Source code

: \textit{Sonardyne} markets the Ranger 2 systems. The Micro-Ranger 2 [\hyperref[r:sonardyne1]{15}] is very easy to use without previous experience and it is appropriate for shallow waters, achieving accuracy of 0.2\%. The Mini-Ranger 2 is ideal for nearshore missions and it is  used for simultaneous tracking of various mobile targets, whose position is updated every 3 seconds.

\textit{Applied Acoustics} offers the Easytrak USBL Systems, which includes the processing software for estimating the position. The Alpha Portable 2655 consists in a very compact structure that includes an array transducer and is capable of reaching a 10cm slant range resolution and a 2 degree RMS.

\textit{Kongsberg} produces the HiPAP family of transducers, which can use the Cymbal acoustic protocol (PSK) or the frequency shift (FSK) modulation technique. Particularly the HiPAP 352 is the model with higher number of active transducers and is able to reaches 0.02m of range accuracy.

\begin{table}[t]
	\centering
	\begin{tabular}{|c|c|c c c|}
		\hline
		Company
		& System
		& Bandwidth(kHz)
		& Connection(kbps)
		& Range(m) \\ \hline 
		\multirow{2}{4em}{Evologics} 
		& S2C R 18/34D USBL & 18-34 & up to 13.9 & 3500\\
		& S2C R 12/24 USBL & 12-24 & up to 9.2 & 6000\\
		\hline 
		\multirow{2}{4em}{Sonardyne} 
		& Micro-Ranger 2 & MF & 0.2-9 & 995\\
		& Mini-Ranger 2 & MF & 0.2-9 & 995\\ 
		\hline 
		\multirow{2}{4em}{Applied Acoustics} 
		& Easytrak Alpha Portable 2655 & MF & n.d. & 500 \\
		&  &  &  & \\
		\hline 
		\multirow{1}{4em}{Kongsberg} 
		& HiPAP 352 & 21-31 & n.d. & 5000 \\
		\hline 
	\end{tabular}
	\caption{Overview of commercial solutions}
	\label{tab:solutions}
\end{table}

+===+

* EXERCISE DIRECTIONS
Nothing should be left out: return all of the records exactly.

* TASK RESULT
Source code

: \textit{Sonardyne} markets the Ranger 2 systems. The Micro-Ranger 2 [\hyperref[r:sonardyne1]{15}] is very easy to use without previous experience and it is appropriate for shallow waters, achieving accuracy of 0.2\%. The Mini-Ranger 2 is ideal for nearshore missions and it is  used for simultaneous tracking of various mobile targets, whose position is updated every 3 seconds.

\textit{Applied Acoustics} offers the Easytrak USBL Systems, which includes the processing software for estimating the position. The Alpha Portable 2655 consists in a very compact structure that includes an array transducer and is capable of reaching a 10cm slant range resolution and a 2 degree RMS.

\textit{Kongsberg} produces the HiPAP family of transducers, which can use the Cymbal acoustic protocol (PSK) or the frequency shift (FSK) modulation technique. Particularly the HiPAP 352 is the model with higher number of active transducers and is able to reaches 0.02m of range accuracy.

\begin{table}[t]
	\centering
	\begin{tabular}{|c|c|c c c|}
		\hline
		Company
		& System
		& Bandwidth(kHz)
		& Connection(kbps)
		& Range(m) \\ \hline 
		\multirow{2}{4em}{Evologics} 
		& S2C R 18/34D USBL & 18-34 & up to 13.9 & 3500\\
		& S2C R 12/24 USBL & 12-24 & up to 9.2 & 6000\\
		\hline 
		\multirow{2}{4em}{Sonardyne} 
		& Micro-Ranger 2 & MF & 0.2-9 & 995\\
		& Mini-Ranger 2 & MF & 0.2-9 & 995\\ 
		\hline 
		\multirow{2}{4em}{Applied Acoustics} 
		& Easytrak Alpha Portable 2655 & MF & n.d. & 500 \\
		&  &  &  & \\
		\hline 
		\multirow{1}{4em}{Kongsberg} 
		& HiPAP 352 & 21-31 & n.d. & 5000 \\
		\hline 
	\end{tabular}
	\caption{Overview of commercial solutions}
	\label{tab:solutions}
\end{table}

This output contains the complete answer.